* _Task_
Work out how many lines in the entries below include the word "program", and give only that figure.

Document images with source code
■ ■ ■
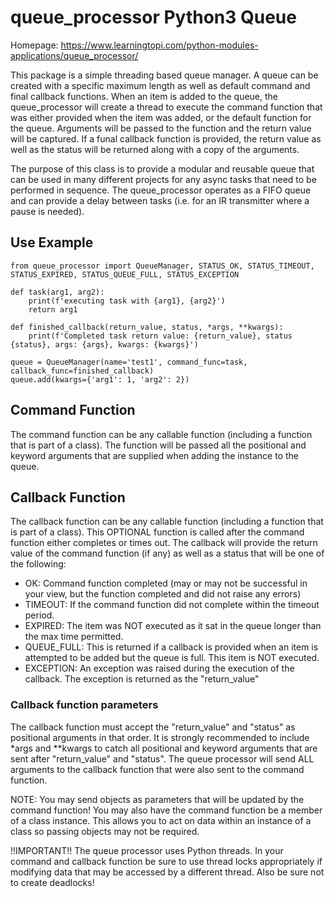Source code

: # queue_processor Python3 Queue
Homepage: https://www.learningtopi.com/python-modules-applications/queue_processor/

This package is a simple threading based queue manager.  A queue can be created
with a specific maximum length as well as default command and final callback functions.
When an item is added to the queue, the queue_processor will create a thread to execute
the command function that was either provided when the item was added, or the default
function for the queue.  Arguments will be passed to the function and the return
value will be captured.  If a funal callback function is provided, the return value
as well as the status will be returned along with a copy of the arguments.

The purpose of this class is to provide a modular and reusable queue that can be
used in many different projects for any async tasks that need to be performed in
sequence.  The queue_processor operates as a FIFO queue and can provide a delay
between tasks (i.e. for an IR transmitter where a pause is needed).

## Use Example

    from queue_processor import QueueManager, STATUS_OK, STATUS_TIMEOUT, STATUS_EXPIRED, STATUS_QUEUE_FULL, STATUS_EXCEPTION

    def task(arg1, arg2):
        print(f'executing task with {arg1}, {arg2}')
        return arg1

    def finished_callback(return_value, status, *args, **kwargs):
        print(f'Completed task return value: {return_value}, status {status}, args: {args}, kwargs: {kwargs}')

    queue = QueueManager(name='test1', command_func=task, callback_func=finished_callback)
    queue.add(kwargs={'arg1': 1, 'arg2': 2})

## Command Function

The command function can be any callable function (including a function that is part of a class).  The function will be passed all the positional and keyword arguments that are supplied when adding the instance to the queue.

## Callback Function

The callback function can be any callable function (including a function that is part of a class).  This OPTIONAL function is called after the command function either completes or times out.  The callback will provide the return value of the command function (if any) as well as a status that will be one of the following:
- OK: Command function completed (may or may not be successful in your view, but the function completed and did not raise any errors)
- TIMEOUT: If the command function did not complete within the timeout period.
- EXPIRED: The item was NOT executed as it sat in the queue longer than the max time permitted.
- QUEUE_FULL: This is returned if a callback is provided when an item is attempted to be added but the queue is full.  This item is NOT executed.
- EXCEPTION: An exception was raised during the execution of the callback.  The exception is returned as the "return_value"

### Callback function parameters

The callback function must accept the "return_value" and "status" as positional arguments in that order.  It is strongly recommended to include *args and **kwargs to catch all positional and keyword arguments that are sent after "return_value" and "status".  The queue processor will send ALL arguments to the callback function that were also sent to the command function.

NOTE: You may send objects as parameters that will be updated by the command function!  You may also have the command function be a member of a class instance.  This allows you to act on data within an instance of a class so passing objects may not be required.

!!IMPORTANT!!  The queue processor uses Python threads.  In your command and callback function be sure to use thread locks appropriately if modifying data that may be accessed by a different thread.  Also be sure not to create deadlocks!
■ ■ ■
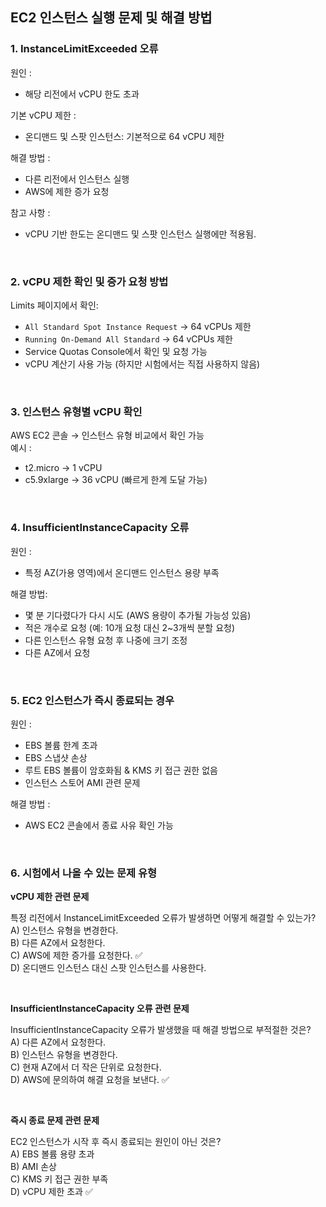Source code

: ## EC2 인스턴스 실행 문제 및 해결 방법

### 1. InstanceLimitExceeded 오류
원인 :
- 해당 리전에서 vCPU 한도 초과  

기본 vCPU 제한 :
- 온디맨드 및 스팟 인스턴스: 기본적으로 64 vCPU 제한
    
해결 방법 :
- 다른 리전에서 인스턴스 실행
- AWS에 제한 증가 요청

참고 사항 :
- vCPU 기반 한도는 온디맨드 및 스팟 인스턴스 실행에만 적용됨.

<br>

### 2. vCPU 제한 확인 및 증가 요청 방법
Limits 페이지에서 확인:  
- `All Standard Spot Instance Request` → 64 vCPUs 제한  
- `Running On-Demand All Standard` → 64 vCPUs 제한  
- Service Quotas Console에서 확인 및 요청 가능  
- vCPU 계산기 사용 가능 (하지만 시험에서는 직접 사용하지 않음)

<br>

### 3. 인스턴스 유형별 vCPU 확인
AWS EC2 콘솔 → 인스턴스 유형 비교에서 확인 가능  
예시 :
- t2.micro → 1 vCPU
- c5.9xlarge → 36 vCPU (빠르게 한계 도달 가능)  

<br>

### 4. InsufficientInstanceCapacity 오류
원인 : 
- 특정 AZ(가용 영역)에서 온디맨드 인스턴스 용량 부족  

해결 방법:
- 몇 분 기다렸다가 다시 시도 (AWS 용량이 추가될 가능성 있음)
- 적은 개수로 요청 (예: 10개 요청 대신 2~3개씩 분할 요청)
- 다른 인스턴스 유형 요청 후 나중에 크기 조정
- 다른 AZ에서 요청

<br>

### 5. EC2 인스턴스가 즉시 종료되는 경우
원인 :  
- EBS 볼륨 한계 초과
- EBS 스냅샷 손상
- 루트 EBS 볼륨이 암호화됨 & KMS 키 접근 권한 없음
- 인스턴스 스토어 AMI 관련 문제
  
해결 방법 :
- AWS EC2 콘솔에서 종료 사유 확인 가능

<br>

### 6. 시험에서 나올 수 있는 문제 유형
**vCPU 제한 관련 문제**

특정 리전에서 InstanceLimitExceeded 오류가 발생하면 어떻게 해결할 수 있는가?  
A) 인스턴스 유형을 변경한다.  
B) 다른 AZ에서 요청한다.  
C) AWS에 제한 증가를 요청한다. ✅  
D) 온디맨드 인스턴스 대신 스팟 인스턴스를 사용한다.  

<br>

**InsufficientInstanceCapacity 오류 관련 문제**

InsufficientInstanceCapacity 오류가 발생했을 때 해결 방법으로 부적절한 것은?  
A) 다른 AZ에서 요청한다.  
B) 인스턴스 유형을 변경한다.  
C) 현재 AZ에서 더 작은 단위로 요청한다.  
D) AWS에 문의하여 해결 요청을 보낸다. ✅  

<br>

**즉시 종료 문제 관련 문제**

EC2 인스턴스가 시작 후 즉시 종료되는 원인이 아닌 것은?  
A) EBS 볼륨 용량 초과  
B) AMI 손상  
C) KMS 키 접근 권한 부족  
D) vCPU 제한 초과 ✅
■ ■ ■
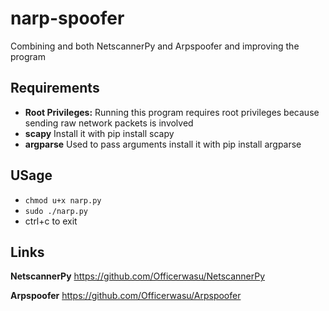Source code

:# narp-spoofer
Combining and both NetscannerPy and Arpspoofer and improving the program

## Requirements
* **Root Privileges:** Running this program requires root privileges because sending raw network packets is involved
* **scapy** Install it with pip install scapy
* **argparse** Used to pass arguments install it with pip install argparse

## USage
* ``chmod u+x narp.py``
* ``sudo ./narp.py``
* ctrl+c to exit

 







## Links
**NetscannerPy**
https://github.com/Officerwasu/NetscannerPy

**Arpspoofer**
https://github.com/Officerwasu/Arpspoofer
■ ■ ■
* _Solution_
2